Toto Wolff admits Mercedes won’t “get rid” of its performance fluctuations during the 2025 Formula 1 season, but doubts the team’s rivals will either.
2024 was a historically competitive F1 season as seven different drivers won multiple races for the first time.
The winners represented four teams: Red Bull, Ferrari, McLaren and Mercedes but each member of this quarter had good and bad moments.
Mercedes wasn’t exempt from this and was even the clearest example of a team with fluctuating form.
After starting as the fourth-fastest team with work to do to catch its three main rivals, Mercedes won three out of four races heading into the summer break, before emerging on the other side with ground to cover.

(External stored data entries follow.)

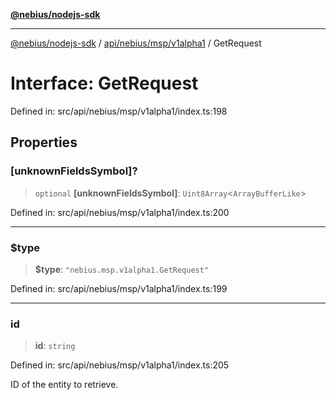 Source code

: [**@nebius/nodejs-sdk**](../../../../../README.md)

---

[@nebius/nodejs-sdk](../../../../../README.md) / [api/nebius/msp/v1alpha1](../README.md) / GetRequest

# Interface: GetRequest

Defined in: src/api/nebius/msp/v1alpha1/index.ts:198

## Properties

### \[unknownFieldsSymbol\]?

> `optional` **\[unknownFieldsSymbol\]**: `Uint8Array`\<`ArrayBufferLike`\>

Defined in: src/api/nebius/msp/v1alpha1/index.ts:200

---

### $type

> **$type**: `"nebius.msp.v1alpha1.GetRequest"`

Defined in: src/api/nebius/msp/v1alpha1/index.ts:199

---

### id

> **id**: `string`

Defined in: src/api/nebius/msp/v1alpha1/index.ts:205

ID of the entity to retrieve.
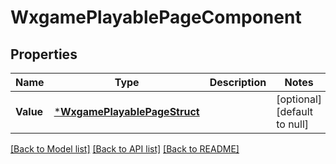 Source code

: # WxgamePlayablePageComponent

## Properties
Name | Type | Description | Notes
------------ | ------------- | ------------- | -------------
**Value** | [***WxgamePlayablePageStruct**](wxgame_playable_page_struct.md) |  | [optional] [default to null]

[[Back to Model list]](../README.md#documentation-for-models) [[Back to API list]](../README.md#documentation-for-api-endpoints) [[Back to README]](../README.md)


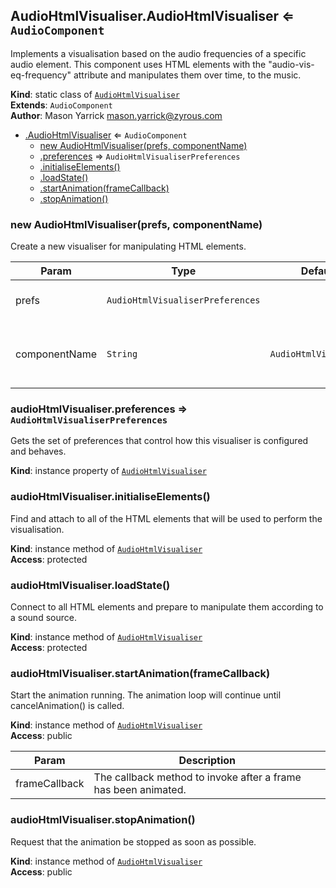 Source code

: <a name="ZAmp.Components.AudioHtmlVisualiser.AudioHtmlVisualiser"></a>

## AudioHtmlVisualiser.AudioHtmlVisualiser ⇐ <code>AudioComponent</code>
Implements a visualisation based on the audio frequencies of a specificaudio element. This component uses HTML elements with the "audio-vis-eq-frequency"attribute and manipulates them over time, to the music.

**Kind**: static class of [<code>AudioHtmlVisualiser</code>](#ZAmp.Components.AudioHtmlVisualiser)  
**Extends**: <code>AudioComponent</code>  
**Author**: Mason Yarrick <mason.yarrick@zyrous.com>  

* [.AudioHtmlVisualiser](#ZAmp.Components.AudioHtmlVisualiser.AudioHtmlVisualiser) ⇐ <code>AudioComponent</code>
    * [new AudioHtmlVisualiser(prefs, componentName)](#new_ZAmp.Components.AudioHtmlVisualiser.AudioHtmlVisualiser_new)
    * [.preferences](#ZAmp.Components.AudioHtmlVisualiser.AudioHtmlVisualiser+preferences) ⇒ <code>AudioHtmlVisualiserPreferences</code>
    * [.initialiseElements()](#ZAmp.Components.AudioHtmlVisualiser.AudioHtmlVisualiser+initialiseElements)
    * [.loadState()](#ZAmp.Components.AudioHtmlVisualiser.AudioHtmlVisualiser+loadState)
    * [.startAnimation(frameCallback)](#ZAmp.Components.AudioHtmlVisualiser.AudioHtmlVisualiser+startAnimation)
    * [.stopAnimation()](#ZAmp.Components.AudioHtmlVisualiser.AudioHtmlVisualiser+stopAnimation)

<a name="new_ZAmp.Components.AudioHtmlVisualiser.AudioHtmlVisualiser_new"></a>

### new AudioHtmlVisualiser(prefs, componentName)
Create a new visualiser for manipulating HTML elements.


| Param | Type | Default | Description |
| --- | --- | --- | --- |
| prefs | <code>AudioHtmlVisualiserPreferences</code> |  | Optional. The set of preferences that control this vis. |
| componentName | <code>String</code> | <code>AudioHtmlVisualiser</code> | Optional. Sets the name of the component. Defaults to "AudioHtmlVisualiser". |

<a name="ZAmp.Components.AudioHtmlVisualiser.AudioHtmlVisualiser+preferences"></a>

### audioHtmlVisualiser.preferences ⇒ <code>AudioHtmlVisualiserPreferences</code>
Gets the set of preferences that control how this visualiser is configured and behaves.

**Kind**: instance property of [<code>AudioHtmlVisualiser</code>](#ZAmp.Components.AudioHtmlVisualiser.AudioHtmlVisualiser)  
<a name="ZAmp.Components.AudioHtmlVisualiser.AudioHtmlVisualiser+initialiseElements"></a>

### audioHtmlVisualiser.initialiseElements()
Find and attach to all of the HTML elements that will be used to perform the visualisation.

**Kind**: instance method of [<code>AudioHtmlVisualiser</code>](#ZAmp.Components.AudioHtmlVisualiser.AudioHtmlVisualiser)  
**Access**: protected  
<a name="ZAmp.Components.AudioHtmlVisualiser.AudioHtmlVisualiser+loadState"></a>

### audioHtmlVisualiser.loadState()
Connect to all HTML elements and prepare to manipulate them according to a sound source.

**Kind**: instance method of [<code>AudioHtmlVisualiser</code>](#ZAmp.Components.AudioHtmlVisualiser.AudioHtmlVisualiser)  
**Access**: protected  
<a name="ZAmp.Components.AudioHtmlVisualiser.AudioHtmlVisualiser+startAnimation"></a>

### audioHtmlVisualiser.startAnimation(frameCallback)
Start the animation running. The animation loop will continue untilcancelAnimation() is called.

**Kind**: instance method of [<code>AudioHtmlVisualiser</code>](#ZAmp.Components.AudioHtmlVisualiser.AudioHtmlVisualiser)  
**Access**: public  

| Param | Description |
| --- | --- |
| frameCallback | The callback method to invoke after a frame has been animated. |

<a name="ZAmp.Components.AudioHtmlVisualiser.AudioHtmlVisualiser+stopAnimation"></a>

### audioHtmlVisualiser.stopAnimation()
Request that the animation be stopped as soon as possible.

**Kind**: instance method of [<code>AudioHtmlVisualiser</code>](#ZAmp.Components.AudioHtmlVisualiser.AudioHtmlVisualiser)  
**Access**: public  
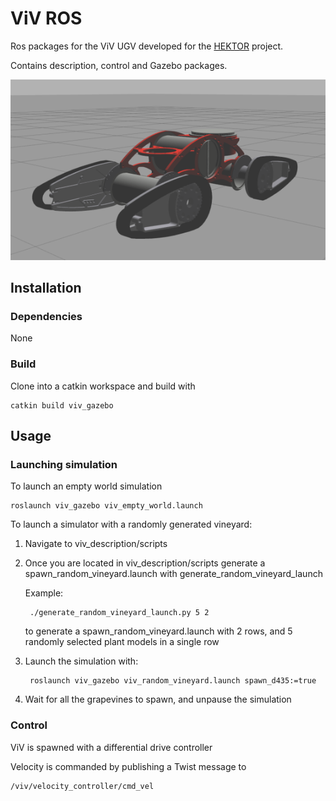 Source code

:# ViV ROS

Ros packages for the ViV UGV developed for the [HEKTOR](https://hektor.fer.hr/) project.

Contains description, control and Gazebo packages. 

![viv1](doc/viv_pequeno_img.png)

## Installation

### Dependencies
None
### Build

Clone into a catkin workspace and build with

	catkin build viv_gazebo

## Usage

### Launching simulation

To launch an empty world simulation

	roslaunch viv_gazebo viv_empty_world.launch  

To launch a simulator with a randomly generated vineyard:

1. Navigate to viv_description/scripts

2. Once you are located in viv_description/scripts generate a spawn_random_vineyard.launch with generate_random_vineyard_launch 
	
	Example:

		./generate_random_vineyard_launch.py 5 2  

	to generate a spawn_random_vineyard.launch with 2 rows, and 5 randomly selected plant models in a single row

3. Launch the simulation with:

		roslaunch viv_gazebo viv_random_vineyard.launch spawn_d435:=true

3. Wait for all the grapevines to spawn, and unpause the simulation


### Control
ViV is spawned with a differential drive controller 

Velocity is commanded by publishing a Twist message to 
   
    /viv/velocity_controller/cmd_vel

A dominant one-two in the Nevada streets of Las Vegas highlighted Mercedes’ narrow operating window for optimal performance, with cooler temperatures being the key.
Speaking to Auto Motor und Sport, Wolff said that in 2025, “The trick is to be on the good side as often as possible.

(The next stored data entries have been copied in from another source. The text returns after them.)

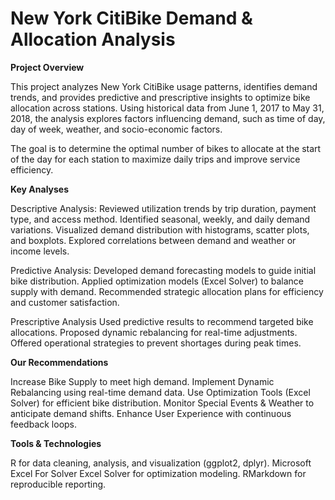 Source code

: # New York CitiBike Demand & Allocation Analysis
**Project Overview**

This project analyzes New York CitiBike usage patterns, identifies demand trends, and provides predictive and prescriptive insights to optimize bike allocation across stations. Using historical data from June 1, 2017 to May 31, 2018, the analysis explores factors influencing demand, such as time of day, day of week, weather, and socio-economic factors.

The goal is to determine the optimal number of bikes to allocate at the start of the day for each station to maximize daily trips and improve service efficiency.

 **Key Analyses**
 
Descriptive Analysis:
Reviewed utilization trends by trip duration, payment type, and access method.
Identified seasonal, weekly, and daily demand variations.
Visualized demand distribution with histograms, scatter plots, and boxplots.
Explored correlations between demand and weather or income levels.

Predictive Analysis:
Developed demand forecasting models to guide initial bike distribution.
Applied optimization models (Excel Solver) to balance supply with demand.
Recommended strategic allocation plans for efficiency and customer satisfaction.

Prescriptive Analysis
Used predictive results to recommend targeted bike allocations.
Proposed dynamic rebalancing for real-time adjustments.
Offered operational strategies to prevent shortages during peak times.

**Our Recommendations**

Increase Bike Supply to meet high demand.
Implement Dynamic Rebalancing using real-time demand data.
Use Optimization Tools (Excel Solver) for efficient bike distribution.
Monitor Special Events & Weather to anticipate demand shifts.
Enhance User Experience with continuous feedback loops.

**Tools & Technologies**

R for data cleaning, analysis, and visualization (ggplot2, dplyr).
Microsoft Excel For Solver
Excel Solver for optimization modeling.
RMarkdown for reproducible reporting.
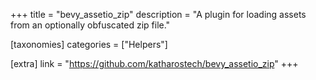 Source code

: +++
title = "bevy_assetio_zip"
description = "A plugin for loading assets from an optionally obfuscated zip file."

[taxonomies]
categories = ["Helpers"]

[extra]
link = "https://github.com/katharostech/bevy_assetio_zip"
+++
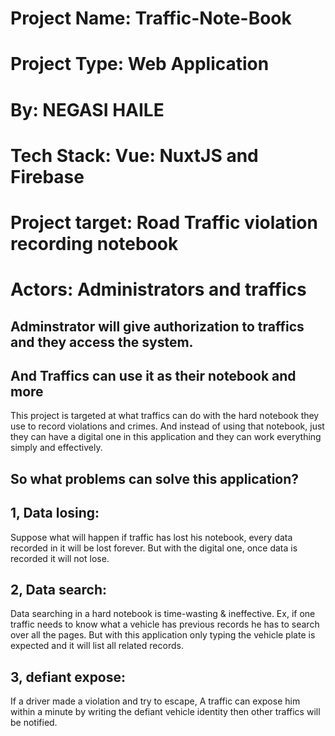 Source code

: # Project Name: Traffic-Note-Book

# Project Type: Web Application

# By: NEGASI HAILE

# Tech Stack: Vue: NuxtJS and Firebase

# Project target: Road Traffic violation recording notebook

# Actors: Administrators and traffics

## Adminstrator will give authorization to traffics and they access the system.
## And Traffics can use it as their notebook and more

This project is targeted at what traffics can do with the hard notebook they use to record violations and crimes. And instead of using that notebook, just they can have a digital one in this application and they can work everything simply and effectively.

## So what problems can solve this application?

## 1, Data losing: 
Suppose what will happen if traffic has lost his notebook, every data recorded in it will be lost forever. But with the digital one, once data is recorded it will not lose.

## 2, Data search: 
Data searching in a hard notebook is time-wasting & ineffective. Ex, if one traffic needs to know what a vehicle has previous records he has to search over all the pages. But with this application only typing the vehicle plate is expected and it will list all related records.

## 3, defiant expose: 
If a driver made a violation and try to escape, A traffic can expose him within a minute by writing the defiant vehicle identity then other traffics will be notified.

“You start to correlate patterns – race tracks where your car is good, practice sessions where you pushed your car, tyre compounds with which the car harmonises better, track temperatures that are good for the car,” Wolff added.
Despite winning four races, Mercedes had a clear weakness in warmer temperatures, severely limiting its ability to challenge consistently.

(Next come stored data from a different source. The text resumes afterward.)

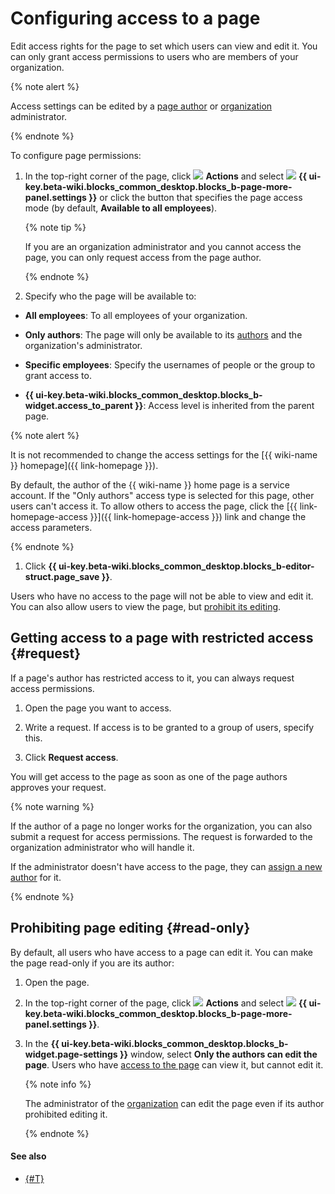 # Configuring access to a page

Edit access rights for the page to set which users can view and edit it. You can only grant access permissions to users who are members of your organization.

{% note alert %}

Access settings can be edited by a [page author](../roles.md) or [organization](../overview.md#access) administrator.

{% endnote %}

To configure page permissions:

1. In the top-right corner of the page, click ![](../../_assets/wiki/svg/actions-icon.svg) **Actions** and select ![](../../_assets/wiki/svg/access-setup.svg) **{{ ui-key.beta-wiki.blocks_common_desktop.blocks_b-page-more-panel.settings }}** or click the button that specifies the page access mode (by default, **Available to all employees**).


   {% note tip %}

   If you are an organization administrator and you cannot access the page, you can only request access from the page author.

   {% endnote %}


1. Specify who the page will be available to:

* **All employees**: To all employees of your organization.

* **Only authors**: The page will only be available to its [authors](../roles.md) and the organization's administrator.

* **Specific employees**: Specify the usernames of people or the group to grant access to.

* **{{ ui-key.beta-wiki.blocks_common_desktop.blocks_b-widget.access_to_parent }}**: Access level is inherited from the parent page.

{% note alert %}

It is not recommended to change the access settings for the [{{ wiki-name }} homepage]({{ link-homepage }}).

By default, the author of the {{ wiki-name }} home page is a service account. If the "Only authors" access type is selected for this page, other users can't access it. To allow others to access the page, click the [{{ link-homepage-access }}]({{ link-homepage-access }}) link and change the access parameters.

{% endnote %}

1. Click **{{ ui-key.beta-wiki.blocks_common_desktop.blocks_b-editor-struct.page_save }}**.

Users who have no access to the page will not be able to view and edit it. You can also allow users to view the page, but [prohibit its editing](#read-only).

## Getting access to a page with restricted access {#request}

If a page's author has restricted access to it, you can always request access permissions.

1. Open the page you want to access.

1. Write a request. If access is to be granted to a group of users, specify this.

1. Click **Request access**.

You will get access to the page as soon as one of the page authors approves your request.

{% note warning %}

If the author of a page no longer works for the organization, you can also submit a request for access permissions. The request is forwarded to the organization administrator who will handle it.

If the administrator doesn't have access to the page, they can [assign a new author](page-settings.md) for it.

{% endnote %}


## Prohibiting page editing {#read-only}

By default, all users who have access to a page can edit it. You can make the page read-only if you are its author:

1. Open the page.

1. In the top-right corner of the page, click ![](../../_assets/wiki/svg/actions-icon.svg) **Actions** and select ![](../../_assets/wiki/svg/access-setup.svg) **{{ ui-key.beta-wiki.blocks_common_desktop.blocks_b-page-more-panel.settings }}**.

1. In the **{{ ui-key.beta-wiki.blocks_common_desktop.blocks_b-widget.page-settings }}** window, select **Only the authors can edit the page**. Users who have [access to the page](access-setup.md) can view it, but cannot edit it.

   {% note info %}

   The administrator of the [organization](../overview.md#access) can edit the page even if its author prohibited editing it. 

   {% endnote %}

#### See also

* [{#T}](move-page.md)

It characterises the team’s development struggles in the ground effect era, which Wolff wants to put right in the final year of this rules cycle.
“I hope that we draw the right conclusions from this over the winter and adjust the development direction for the 2025 car,” he said.
“We won’t be able to get rid of these fluctuations completely. We will also see them next year with all the teams.”
Several teams have strengths and weaknesses
The ground effect rules cycle has seen several teams struggle to add performance to cars without ending up with unnecessary side effects.
After Red Bull won seven of the first 10 races, it went on a 10-round winless run after developing an unbalanced RB20.
Ferrari, after winning two in the first eight races, had a summer of woe tracking back on an upgrade package that introduced bouncing to the SF-24.
Even McLaren, the team that had arguably the strongest package on the F1 grid took several rounds to get up to speed.
Wolff acknowledges that Mercedes isn’t alone in having strengths and weaknesses.
“All four teams that won races [in 2024] have experienced these ups and downs,” Wolff said.
“Nobody has designed a car that was consistently good across all race tracks and all weather conditions.
“McLaren had a great car for maximum downforce and hot weather. The Ferrari was also more on that side.
“Our car was fast when there were fast corners and the temperatures were cold. The Red Bull could sometimes do one thing and sometimes the other.”